In 1937 New York, Richard (Zac Efron) is a high school student with dreams of being a Broadway star.
Through a remarkable stroke of luck, he happens to be walking past the Mercury Theatre, as a young actor is booted out of the door – and thanks to a remarkable stoke of bravado – he manages to persuade the director, Orson Welles (Christian McKay) to give him the role of Lucius in his ground-breaking fascist stage version of Shakespeare’s Julius Caesar.
Over the next week, Richard has a steep learning curve to prepare for the role, while Welles is struggling with his own problems – personal and professional – to bring his vision to the stage.
Welles is working his way through all the women in the company – including his secretary, Sonja (Claire Danes) – while his business partner John Houseman (Eddie Marsan) is pushing him for answers – not least, when is the show going to be ready.
Welles takes Richard under his wing and coaches him in everything he needs to know – but when he steps out of line and falls for Sonja himself, the scene is set for an off-stage story, almost asdramatic as what Welles is directing on-stage – and the overbearing Welles is clearly at the helm in real life too.
WHAT’S IT LIKE?
Coming from Richard Linklater, as you might expect, this film is very much about sharp dialogue and good performances. Christian McKay, in particular, is remarkable, with a powerhouse performance that is already being recognised with nominations at the start of the film awards season.
High School Musical star Zac Efron – not yet known to most people in their teens or older – does all he can with the role, but it’s one of those central characters who doesn’t have a particularly interesting or surprising path – and when he starts taking decisions that we clearly know are wrong, it makes it hard for us to identify with him – always bad news from a film-making point of view.
The plot – in general – is small, linear and fatalistically predictable. It’s probably not unlike the goings on backstage at any number of theatre companies and it’s only the fact that the front-man here is Orson Welles that makes us feel obliged to be interested.

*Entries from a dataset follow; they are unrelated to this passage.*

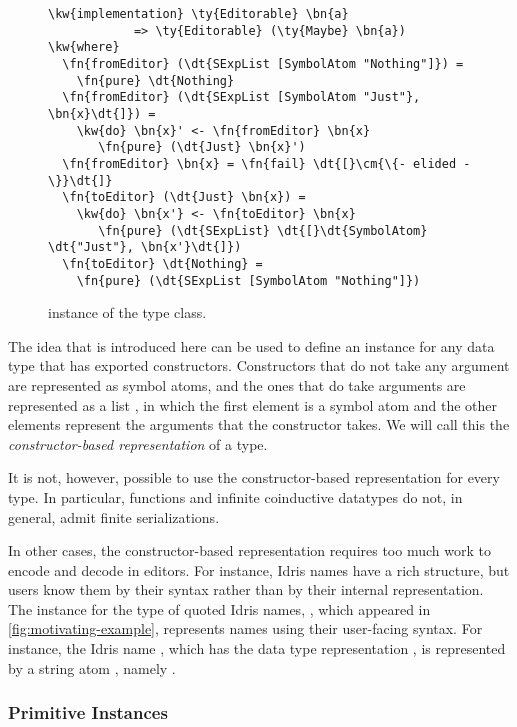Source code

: \begin{figure}[H]
\begin{Verbatim}
\kw{implementation} \ty{Editorable} \bn{a}
            => \ty{Editorable} (\ty{Maybe} \bn{a}) \kw{where}
  \fn{fromEditor} (\dt{SExpList [SymbolAtom "Nothing"]}) =
    \fn{pure} \dt{Nothing}
  \fn{fromEditor} (\dt{SExpList [SymbolAtom "Just"}, \bn{x}\dt{]}) =
    \kw{do} \bn{x}' <- \fn{fromEditor} \bn{x}
       \fn{pure} (\dt{Just} \bn{x}')
  \fn{fromEditor} \bn{x} = \fn{fail} \dt{[}\cm{\{- elided -\}}\dt{]}
  \fn{toEditor} (\dt{Just} \bn{x}) =
    \kw{do} \bn{x'} <- \fn{toEditor} \bn{x}
       \fn{pure} (\dt{SExpList} \dt{[}\dt{SymbolAtom} \dt{"Just"}, \bn{x'}\dt{]})
  \fn{toEditor} \dt{Nothing} =
    \fn{pure} (\dt{SExpList [SymbolAtom "Nothing"]})
\end{Verbatim}
\label{code:editorableMaybe}
\caption{ instance of the  type class.}
\end{figure}

The idea that is introduced here can be used to define an \Editorable{}
instance for any data type that has exported constructors. Constructors that do
not take any argument are represented as symbol atoms, and the ones that do
take arguments are represented as a list \sexp{}, in which the first element is
a symbol atom and the other elements represent the arguments that the
constructor takes. We will call this the \emph{constructor-based \sexp{}
representation} of a type.

It is not, however, possible to use the constructor-based representation for every type.
In particular, functions and infinite coinductive datatypes do not, in general, admit finite serializations.

In other cases, the constructor-based representation requires too much work to encode and decode in editors.
For instance, Idris names have a rich structure, but users know them by their syntax rather than by their internal representation.
The \Editorable{} instance for the type of quoted Idris
names, , which appeared in \autoref{fig:motivating-example}, represents names using their user-facing syntax.
For instance, the Idris name , which has the
data type representation , is
represented by a string atom \sexp{}, namely .

\subsubsection{Primitive \Editorable{} Instances}

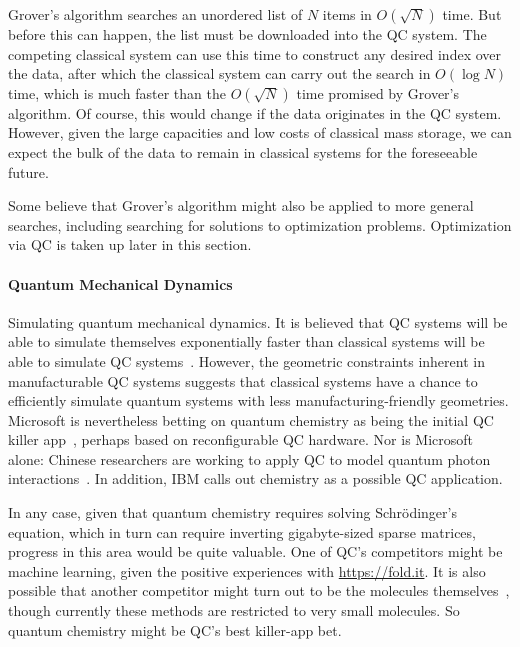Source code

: Grover's algorithm searches an unordered list of $N$ items
in $O(\sqrt N)$ time.
But before this can happen, the list must be downloaded into
the QC system.
The competing classical system can use this time to construct
any desired index over the data, after which the classical
system can carry out the search in $O(\log N)$ time, which
is much faster than the $O(\sqrt N)$ time promised by
Grover's algorithm.
Of course, this would change if the data originates in the
QC system.
However, given the large capacities and low costs of
classical mass storage, we can expect the bulk of the data to remain
in classical systems for the foreseeable future.

Some believe that Grover's algorithm might also be applied to more general
searches, including searching for solutions to optimization problems.
Optimization via QC is taken up later in this section.

\paragraph{Quantum Mechanical Dynamics}
\label{sec:future:Quantum Mechanical Dynamics}

Simulating quantum mechanical dynamics.
It is believed that QC systems will be able to simulate themselves
exponentially faster than classical systems will be able to
simulate QC systems~\cite{Feynman1982}.
However, the geometric constraints inherent in manufacturable
QC systems suggests that classical systems have a chance
to efficiently simulate quantum systems with less
manufacturing-friendly geometries.
Microsoft is nevertheless betting on quantum chemistry as being
the initial QC killer app~\cite{TomSimonite2017QC-MS-Chemistry},
perhaps based on reconfigurable QC hardware.
Nor is Microsoft alone: Chinese researchers are working to apply
QC to model quantum photon interactions~\cite{StephenChen2017ChinaQC}.
In addition, IBM calls out chemistry as a possible QC application.

In any case, given that quantum chemistry requires solving
Schr\"{o}dinger's equation, which in turn can require inverting
gigabyte-sized sparse matrices, progress in this area would
be quite valuable.
One of QC's competitors might be machine learning, given the positive
experiences with \url{https://fold.it}.
It is also possible that another competitor might turn out to be the
molecules themselves~\cite{Chin-wenChou2017ManipulateMolecule}, though
currently these methods are restricted to very small molecules.
So quantum chemistry might be QC's best killer-app bet.

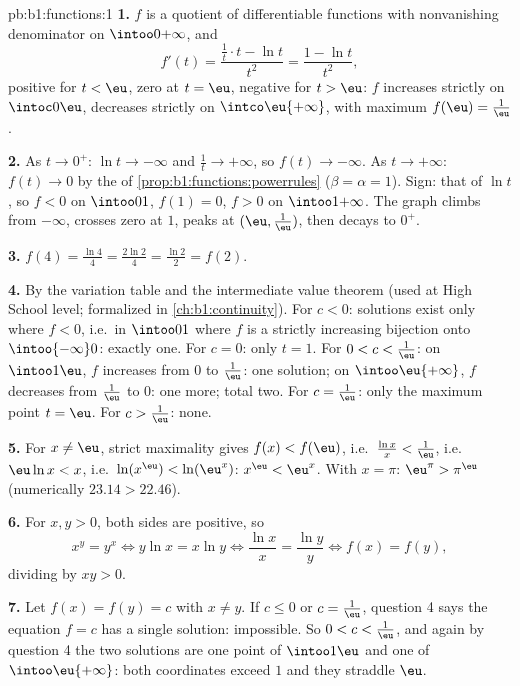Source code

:\begin{solution}{pb:b1:functions:1}
\textbf{1.} $f$ is a quotient of differentiable functions with
nonvanishing denominator on $\intoo0{+\infty}$, and
\[
f'(t) = \frac{\frac1t \cdot t - \ln t}{t^2} = \frac{1 - \ln
t}{t^2} ,
\]
positive for $t < \eu$, zero at $t = \eu$, negative for $t > \eu$:
$f$ increases strictly on $\intoc0\eu$, decreases strictly on
$\intco\eu{+\infty}$, with maximum $f(\eu) = \frac1\eu$.

\textbf{2.} As $t \to 0^+$: $\ln t \to -\infty$ and $\frac1t \to
+\infty$, so $f(t) \to -\infty$. As $t \to +\infty$: $f(t) \to 0$
by the  of \cref{prop:b1:functions:powerrules}
($\beta = \alpha = 1$). Sign: that of $\ln t$, so $f < 0$ on
$\intoo01$, $f(1) = 0$, $f > 0$ on $\intoo1{+\infty}$. The graph
climbs from $-\infty$, crosses zero at $1$, peaks at $(\eu,
\frac1\eu)$, then decays to $0^+$.

\textbf{3.} $f(4) = \frac{\ln 4}4 = \frac{2\ln 2}4 = \frac{\ln 2}2
= f(2)$.

\textbf{4.} By the variation table and the intermediate value
theorem (used at High School level; formalized in
\cref{ch:b1:continuity}). For $c < 0$: solutions exist only where
$f < 0$, i.e.\ in $\intoo01$ where $f$ is a strictly increasing
bijection onto $\intoo{-\infty}0$: exactly one. For $c = 0$: only
$t = 1$. For $0 < c < \frac1\eu$: on $\intoo1\eu$, $f$ increases
from $0$ to $\frac1\eu$: one solution; on $\intoo\eu{+\infty}$,
$f$ decreases from $\frac1\eu$ to $0$: one more; total two. For
$c = \frac1\eu$: only the maximum point $t = \eu$. For $c >
\frac1\eu$: none.

\textbf{5.} For $x \neq \eu$, strict maximality gives $f(x) <
f(\eu)$, i.e.\ $\frac{\ln x}x < \frac1\eu$, i.e.\ $\eu\ln x < x$,
i.e.\ $\ln(x^\eu) < \ln(\eu^x)$: $x^\eu < \eu^x$. With $x = \pi$:
$\eu^\pi > \pi^\eu$ (numerically $23.14 > 22.46$).

\textbf{6.} For $x, y > 0$, both sides are positive, so
\[
x^y = y^x \iff y\ln x = x\ln y \iff \frac{\ln x}x = \frac{\ln y}y
\iff f(x) = f(y) ,
\]
dividing by $xy > 0$.

\textbf{7.} Let $f(x) = f(y) = c$ with $x \neq y$. If $c \leq 0$ or
$c = \frac1\eu$, question 4 says the equation $f = c$ has a single
solution: impossible. So $0 < c < \frac1\eu$, and again by
question 4 the two solutions are one point of $\intoo1\eu$ and one
of $\intoo\eu{+\infty}$: both coordinates exceed $1$ and they
straddle $\eu$.


\end{solution}
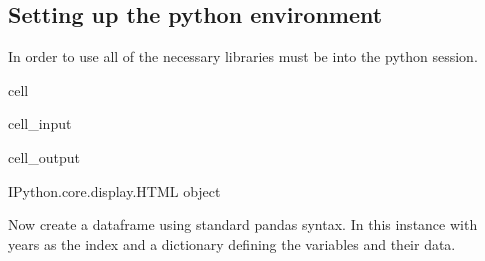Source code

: \documentclass[letterpaper,10pt,english]{jupyterBook}
\begin{document}
\subsection{Setting up the python environment}
\label{\detokenize{content/04_PythonEssentials/UpdateCommand:setting-up-the-python-environment}}
\sphinxAtStartPar
In order to use  all of the necessary libraries must be  into the python session.

\begin{sphinxuseclass}{cell}\begin{sphinxVerbatimInput}

\begin{sphinxuseclass}{cell_input}
\begin{sphinxVerbatim}[commandchars=\\\{\}]
   

    
\end{sphinxVerbatim}

\end{sphinxuseclass}\end{sphinxVerbatimInput}
\begin{sphinxVerbatimOutput}

\begin{sphinxuseclass}{cell_output}
\begin{sphinxVerbatim}[commandchars=\\\{\}]
\PYGZlt{}IPython.core.display.HTML object\PYGZgt{}
\end{sphinxVerbatim}

\end{sphinxuseclass}\end{sphinxVerbatimOutput}

\end{sphinxuseclass}
\sphinxAtStartPar
Now create a dataframe using standard pandas syntax.  In this instance with years as the index and a dictionary defining the variables and their data.
\end{document}
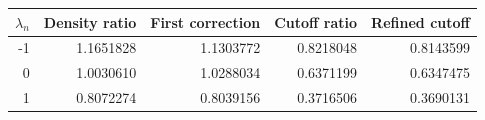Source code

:\begin{tabular}{rrrrr}
\toprule
$\lambda_n$ & Density ratio & First correction & Cutoff ratio & Refined cutoff \\
\midrule
-1 & 1.1651828 & 1.1303772 & 0.8218048 & 0.8143599 \\
0 & 1.0030610 & 1.0288034 & 0.6371199 & 0.6347475 \\
1 & 0.8072274 & 0.8039156 & 0.3716506 & 0.3690131 \\
\bottomrule
\end{tabular}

But why on earth would a beautiful young secretary choose a schoolboy over a man who’s clearly on the way to being one of the most influential creative entertainers of his generation? The boy is deluded – and while his initial pluck is admirable, we can see him throwing it all away and so the inevitable ending doesn’t carry the emotional kick that it should.
We’re left feeling like a deflated balloon – the same deflated balloon that we were at the start, with some air having been blown into it and allowed to seep back out again.
We haven’t learnt anything about the human condition – and there’s no true sense of whether Richard has learnt from his adventure either.
The film feels – understandably perhaps – very stagey, but it’s worth seeing for McKay’s performance alone and the sense of period works too – but as a drama, it’s about as mature as the High School Musical movies Efron is more used to.
You’ll want to see McKay again – but you won’t be calling for an encore of this film.